In Vivo Characterization of Cortical and White Matter Microstructural Pathology in Growth Hormone-Secreting Pituitary Adenoma

BACKGROUND: The growth hormone (GH) and insulin-like-growth factor 1 (IGF-1) axis has long been recognized for its critical role in brain growth, development. This study was designed to investigate microstructural pathology in the cortex and white matter in growth hormone-secreting pituitary adenoma, which characterized by excessive secretion of GH and IGF-1. METHODS: 29 patients with growth hormone-secreting pituitary adenoma (acromegaly) and 31 patients with non-functional pituitary adenoma as controls were recruited and assessed using neuropsychological test, surface-based morphometry, T1/T2-weighted myelin-sensitive magnetic resonance imaging, neurite orientation dispersion and density imaging, and diffusion tensor imaging.

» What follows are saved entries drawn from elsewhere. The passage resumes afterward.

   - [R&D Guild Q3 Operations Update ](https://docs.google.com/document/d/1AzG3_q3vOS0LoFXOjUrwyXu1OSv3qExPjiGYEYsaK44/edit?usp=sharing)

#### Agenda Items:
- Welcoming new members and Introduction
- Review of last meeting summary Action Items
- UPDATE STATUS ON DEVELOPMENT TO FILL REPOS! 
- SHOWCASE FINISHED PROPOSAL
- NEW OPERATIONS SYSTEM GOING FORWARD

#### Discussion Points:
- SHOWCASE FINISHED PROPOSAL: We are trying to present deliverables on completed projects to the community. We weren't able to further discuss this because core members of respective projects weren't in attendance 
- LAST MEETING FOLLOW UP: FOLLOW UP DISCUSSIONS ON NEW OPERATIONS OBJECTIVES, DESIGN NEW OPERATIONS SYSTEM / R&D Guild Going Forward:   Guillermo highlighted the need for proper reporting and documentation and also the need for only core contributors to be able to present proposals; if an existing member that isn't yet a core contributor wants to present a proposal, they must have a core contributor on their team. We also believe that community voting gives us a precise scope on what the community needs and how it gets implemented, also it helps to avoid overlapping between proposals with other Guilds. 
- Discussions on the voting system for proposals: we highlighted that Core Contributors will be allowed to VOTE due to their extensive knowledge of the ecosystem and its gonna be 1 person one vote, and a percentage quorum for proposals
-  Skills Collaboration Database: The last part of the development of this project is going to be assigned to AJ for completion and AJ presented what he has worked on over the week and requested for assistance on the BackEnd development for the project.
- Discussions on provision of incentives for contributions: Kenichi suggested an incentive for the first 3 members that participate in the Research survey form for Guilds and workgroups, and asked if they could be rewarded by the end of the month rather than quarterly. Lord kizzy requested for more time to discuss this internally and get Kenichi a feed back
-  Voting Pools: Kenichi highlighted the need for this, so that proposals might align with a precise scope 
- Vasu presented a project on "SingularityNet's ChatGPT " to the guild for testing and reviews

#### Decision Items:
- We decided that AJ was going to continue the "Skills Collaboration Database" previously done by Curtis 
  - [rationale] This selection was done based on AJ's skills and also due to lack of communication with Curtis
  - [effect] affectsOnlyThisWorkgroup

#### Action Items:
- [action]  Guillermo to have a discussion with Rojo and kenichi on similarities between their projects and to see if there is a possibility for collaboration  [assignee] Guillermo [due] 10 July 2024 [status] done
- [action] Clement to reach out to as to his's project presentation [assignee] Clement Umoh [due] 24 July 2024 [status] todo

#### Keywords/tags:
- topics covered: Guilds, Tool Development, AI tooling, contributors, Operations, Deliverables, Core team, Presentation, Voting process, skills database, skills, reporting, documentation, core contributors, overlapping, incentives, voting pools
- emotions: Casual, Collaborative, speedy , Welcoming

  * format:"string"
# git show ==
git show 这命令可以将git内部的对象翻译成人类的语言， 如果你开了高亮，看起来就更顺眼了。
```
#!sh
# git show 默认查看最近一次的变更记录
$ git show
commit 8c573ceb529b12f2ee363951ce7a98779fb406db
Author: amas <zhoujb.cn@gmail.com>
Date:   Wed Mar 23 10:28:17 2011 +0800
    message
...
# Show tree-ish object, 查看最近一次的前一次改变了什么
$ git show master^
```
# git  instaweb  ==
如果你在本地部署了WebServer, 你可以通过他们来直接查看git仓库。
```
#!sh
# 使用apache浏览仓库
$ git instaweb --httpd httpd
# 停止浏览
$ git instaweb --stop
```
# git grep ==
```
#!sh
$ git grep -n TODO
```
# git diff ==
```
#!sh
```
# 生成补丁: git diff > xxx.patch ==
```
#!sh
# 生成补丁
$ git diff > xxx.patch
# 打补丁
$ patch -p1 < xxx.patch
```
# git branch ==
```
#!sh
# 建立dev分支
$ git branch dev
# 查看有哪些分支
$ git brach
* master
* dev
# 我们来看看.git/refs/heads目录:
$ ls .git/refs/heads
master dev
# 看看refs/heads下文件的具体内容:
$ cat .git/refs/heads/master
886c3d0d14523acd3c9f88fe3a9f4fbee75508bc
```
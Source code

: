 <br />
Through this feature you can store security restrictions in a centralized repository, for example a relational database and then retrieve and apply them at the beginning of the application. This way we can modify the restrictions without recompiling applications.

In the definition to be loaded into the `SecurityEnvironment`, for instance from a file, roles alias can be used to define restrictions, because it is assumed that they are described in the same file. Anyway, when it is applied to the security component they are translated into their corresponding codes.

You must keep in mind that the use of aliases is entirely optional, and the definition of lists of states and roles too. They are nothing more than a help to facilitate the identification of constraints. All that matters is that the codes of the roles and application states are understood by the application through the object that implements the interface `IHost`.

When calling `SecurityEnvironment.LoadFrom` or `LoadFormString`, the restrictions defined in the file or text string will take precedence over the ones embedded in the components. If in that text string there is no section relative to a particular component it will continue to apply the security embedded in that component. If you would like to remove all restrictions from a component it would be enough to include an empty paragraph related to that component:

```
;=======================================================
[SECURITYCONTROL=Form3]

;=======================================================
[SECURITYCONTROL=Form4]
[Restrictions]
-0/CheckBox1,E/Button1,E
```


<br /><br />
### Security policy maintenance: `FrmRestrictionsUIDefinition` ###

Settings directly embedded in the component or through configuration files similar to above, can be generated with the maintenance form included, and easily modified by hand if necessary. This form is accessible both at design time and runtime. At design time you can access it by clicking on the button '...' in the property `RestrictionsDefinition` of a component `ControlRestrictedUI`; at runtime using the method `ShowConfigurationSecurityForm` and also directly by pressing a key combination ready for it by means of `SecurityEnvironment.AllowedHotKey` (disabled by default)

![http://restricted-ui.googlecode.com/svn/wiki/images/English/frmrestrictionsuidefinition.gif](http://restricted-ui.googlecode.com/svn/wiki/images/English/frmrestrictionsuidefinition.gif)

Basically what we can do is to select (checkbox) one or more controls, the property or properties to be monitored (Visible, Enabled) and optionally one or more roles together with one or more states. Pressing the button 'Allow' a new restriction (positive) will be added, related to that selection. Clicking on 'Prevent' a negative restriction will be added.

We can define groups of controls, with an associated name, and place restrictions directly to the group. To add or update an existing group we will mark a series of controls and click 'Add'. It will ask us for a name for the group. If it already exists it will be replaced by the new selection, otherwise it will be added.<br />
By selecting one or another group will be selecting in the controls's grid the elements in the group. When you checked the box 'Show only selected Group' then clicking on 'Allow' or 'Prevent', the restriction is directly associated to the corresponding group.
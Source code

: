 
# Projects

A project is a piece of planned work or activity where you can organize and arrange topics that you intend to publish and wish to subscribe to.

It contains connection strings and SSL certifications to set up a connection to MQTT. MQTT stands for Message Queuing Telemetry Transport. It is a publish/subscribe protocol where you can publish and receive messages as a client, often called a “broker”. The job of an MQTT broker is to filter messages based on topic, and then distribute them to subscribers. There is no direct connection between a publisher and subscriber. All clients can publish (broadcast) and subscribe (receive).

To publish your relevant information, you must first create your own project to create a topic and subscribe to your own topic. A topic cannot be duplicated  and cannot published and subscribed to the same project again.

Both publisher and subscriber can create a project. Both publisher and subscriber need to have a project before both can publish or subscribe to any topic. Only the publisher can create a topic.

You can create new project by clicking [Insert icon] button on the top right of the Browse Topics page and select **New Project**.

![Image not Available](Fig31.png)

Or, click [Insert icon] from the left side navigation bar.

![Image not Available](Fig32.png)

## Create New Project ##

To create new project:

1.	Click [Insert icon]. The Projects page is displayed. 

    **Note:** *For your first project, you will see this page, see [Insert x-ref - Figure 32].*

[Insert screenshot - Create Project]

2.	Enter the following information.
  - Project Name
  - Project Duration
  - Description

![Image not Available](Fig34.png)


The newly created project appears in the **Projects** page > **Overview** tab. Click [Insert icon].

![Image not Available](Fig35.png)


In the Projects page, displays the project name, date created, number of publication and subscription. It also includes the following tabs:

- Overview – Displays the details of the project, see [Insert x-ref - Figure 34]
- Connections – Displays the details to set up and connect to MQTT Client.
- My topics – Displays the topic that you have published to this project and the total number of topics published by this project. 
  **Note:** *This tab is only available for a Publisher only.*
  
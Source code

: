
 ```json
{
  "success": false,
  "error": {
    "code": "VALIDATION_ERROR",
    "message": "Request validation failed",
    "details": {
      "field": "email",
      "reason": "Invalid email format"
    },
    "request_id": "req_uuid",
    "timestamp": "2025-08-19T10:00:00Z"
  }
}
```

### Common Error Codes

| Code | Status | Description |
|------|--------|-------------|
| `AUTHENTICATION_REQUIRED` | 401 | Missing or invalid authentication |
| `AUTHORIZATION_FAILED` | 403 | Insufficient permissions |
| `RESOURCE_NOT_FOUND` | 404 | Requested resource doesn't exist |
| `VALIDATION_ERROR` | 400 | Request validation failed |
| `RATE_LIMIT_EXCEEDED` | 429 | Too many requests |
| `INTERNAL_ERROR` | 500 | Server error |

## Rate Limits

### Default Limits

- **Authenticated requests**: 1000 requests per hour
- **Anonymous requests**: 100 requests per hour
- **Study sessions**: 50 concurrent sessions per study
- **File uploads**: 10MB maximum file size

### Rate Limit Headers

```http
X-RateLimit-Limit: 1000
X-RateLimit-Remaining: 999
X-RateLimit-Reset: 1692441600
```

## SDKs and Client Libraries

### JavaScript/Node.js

RESULTS: Compared to controls, we found 1) acromegaly had significantly increased cortical thickness throughout the bilateral cortex (pFDR < 0.05). 2) T1/T2-weighted ratio in the cortex were decreased in the bilateral occipital cortex and pre/postcentral central gyri but increased in the bilateral fusiform, insular, and superior temporal gyri in acromegaly (pFDR < 0.05). 3) T1/T2-weighted ratio were decreased in most bundles, and only a few areas showed increases in acromegaly (pFDR < 0.05). 4) Neurite density index (NDI) was significantly lower throughout the cortex and bundles in acromegaly (pTFCE < 0.05). 5) lower fractional anisotropy (FA) and higher mean diffusivity (MD), axial diffusivity (AD) and radial diffusivity (RD) in extensive bundles in acromegaly (pTFCE < 0.05). 6) microstructural pathology in the cortex and white matter were associated with neuropsychological dysfunction in acromegaly. CONCLUSIONS: Our findings suggested that long-term persistent and excess serum GH/IGF-1 levels alter the microstructure in the cortex and white matter in acromegaly, which may be responsible for neuropsychological dysfunction.